Work order
Identify each line in the records below that contains the word "scale", and copy it.

Supplied entries
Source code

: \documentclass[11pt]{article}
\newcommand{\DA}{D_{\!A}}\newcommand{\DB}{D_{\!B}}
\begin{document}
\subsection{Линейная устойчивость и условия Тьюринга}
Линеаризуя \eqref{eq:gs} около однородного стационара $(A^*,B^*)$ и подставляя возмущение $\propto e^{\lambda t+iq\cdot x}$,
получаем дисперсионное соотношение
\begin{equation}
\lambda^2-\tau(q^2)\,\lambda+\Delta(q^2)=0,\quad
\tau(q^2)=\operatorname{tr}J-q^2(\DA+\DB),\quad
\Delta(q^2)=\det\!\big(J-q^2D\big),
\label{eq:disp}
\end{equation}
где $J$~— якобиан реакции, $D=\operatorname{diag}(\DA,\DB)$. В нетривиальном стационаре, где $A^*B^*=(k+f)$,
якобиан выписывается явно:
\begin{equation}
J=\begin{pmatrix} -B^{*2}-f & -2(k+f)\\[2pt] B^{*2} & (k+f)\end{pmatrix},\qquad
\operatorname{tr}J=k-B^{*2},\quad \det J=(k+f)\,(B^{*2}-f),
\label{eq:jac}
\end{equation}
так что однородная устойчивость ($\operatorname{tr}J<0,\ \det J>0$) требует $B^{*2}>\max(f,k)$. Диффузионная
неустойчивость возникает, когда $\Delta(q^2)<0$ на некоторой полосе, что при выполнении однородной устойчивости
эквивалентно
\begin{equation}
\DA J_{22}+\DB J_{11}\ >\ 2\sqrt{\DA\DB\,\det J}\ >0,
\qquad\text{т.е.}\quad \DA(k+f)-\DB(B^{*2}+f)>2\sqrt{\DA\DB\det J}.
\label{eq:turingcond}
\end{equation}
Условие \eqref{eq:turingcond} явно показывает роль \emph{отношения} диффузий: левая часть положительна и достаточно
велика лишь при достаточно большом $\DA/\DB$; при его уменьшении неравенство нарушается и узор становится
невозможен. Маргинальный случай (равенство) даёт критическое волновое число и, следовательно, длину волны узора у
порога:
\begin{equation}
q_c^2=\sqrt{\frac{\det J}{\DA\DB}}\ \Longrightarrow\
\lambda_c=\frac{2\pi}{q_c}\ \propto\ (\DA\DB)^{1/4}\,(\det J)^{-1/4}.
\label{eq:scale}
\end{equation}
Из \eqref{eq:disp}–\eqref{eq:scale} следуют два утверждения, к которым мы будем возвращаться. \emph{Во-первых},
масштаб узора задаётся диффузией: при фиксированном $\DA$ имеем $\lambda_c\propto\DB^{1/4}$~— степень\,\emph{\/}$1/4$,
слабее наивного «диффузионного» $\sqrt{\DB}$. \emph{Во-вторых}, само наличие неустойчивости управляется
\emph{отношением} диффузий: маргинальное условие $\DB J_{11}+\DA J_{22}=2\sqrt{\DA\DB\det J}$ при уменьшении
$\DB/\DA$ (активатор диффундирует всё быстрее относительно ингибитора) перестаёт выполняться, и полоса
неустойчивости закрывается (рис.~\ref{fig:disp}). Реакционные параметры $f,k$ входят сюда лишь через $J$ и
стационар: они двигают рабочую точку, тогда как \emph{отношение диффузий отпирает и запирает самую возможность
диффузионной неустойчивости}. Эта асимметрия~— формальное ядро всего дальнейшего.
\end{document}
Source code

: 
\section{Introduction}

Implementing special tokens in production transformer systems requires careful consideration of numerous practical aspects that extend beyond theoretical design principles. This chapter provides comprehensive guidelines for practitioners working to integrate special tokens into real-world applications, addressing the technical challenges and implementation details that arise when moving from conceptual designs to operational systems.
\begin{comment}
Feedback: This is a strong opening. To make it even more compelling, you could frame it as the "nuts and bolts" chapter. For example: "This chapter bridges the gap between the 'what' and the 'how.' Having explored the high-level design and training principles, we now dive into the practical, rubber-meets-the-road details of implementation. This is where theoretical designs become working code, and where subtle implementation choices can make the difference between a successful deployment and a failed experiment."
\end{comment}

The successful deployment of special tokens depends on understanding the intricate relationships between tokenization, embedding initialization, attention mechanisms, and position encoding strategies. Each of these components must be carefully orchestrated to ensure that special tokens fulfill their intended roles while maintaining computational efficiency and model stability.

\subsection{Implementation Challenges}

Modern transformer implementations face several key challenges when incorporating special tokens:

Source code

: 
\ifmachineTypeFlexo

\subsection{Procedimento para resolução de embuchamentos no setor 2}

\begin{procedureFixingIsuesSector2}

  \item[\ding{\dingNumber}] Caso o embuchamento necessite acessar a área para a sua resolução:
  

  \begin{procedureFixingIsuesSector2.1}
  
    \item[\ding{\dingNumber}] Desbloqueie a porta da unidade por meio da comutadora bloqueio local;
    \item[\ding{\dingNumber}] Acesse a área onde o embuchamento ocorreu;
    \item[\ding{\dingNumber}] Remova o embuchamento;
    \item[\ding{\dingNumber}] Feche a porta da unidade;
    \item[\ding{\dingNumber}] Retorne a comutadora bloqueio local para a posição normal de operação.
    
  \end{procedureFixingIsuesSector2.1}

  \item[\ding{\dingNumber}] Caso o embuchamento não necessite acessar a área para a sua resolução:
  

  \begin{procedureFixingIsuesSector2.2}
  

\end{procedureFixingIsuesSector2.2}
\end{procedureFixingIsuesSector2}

Exercise solution
\label{eq:scale}
Из \eqref{eq:disp}–\eqref{eq:scale} следуют два утверждения, к которым мы будем возвращаться. \emph{Во-первых},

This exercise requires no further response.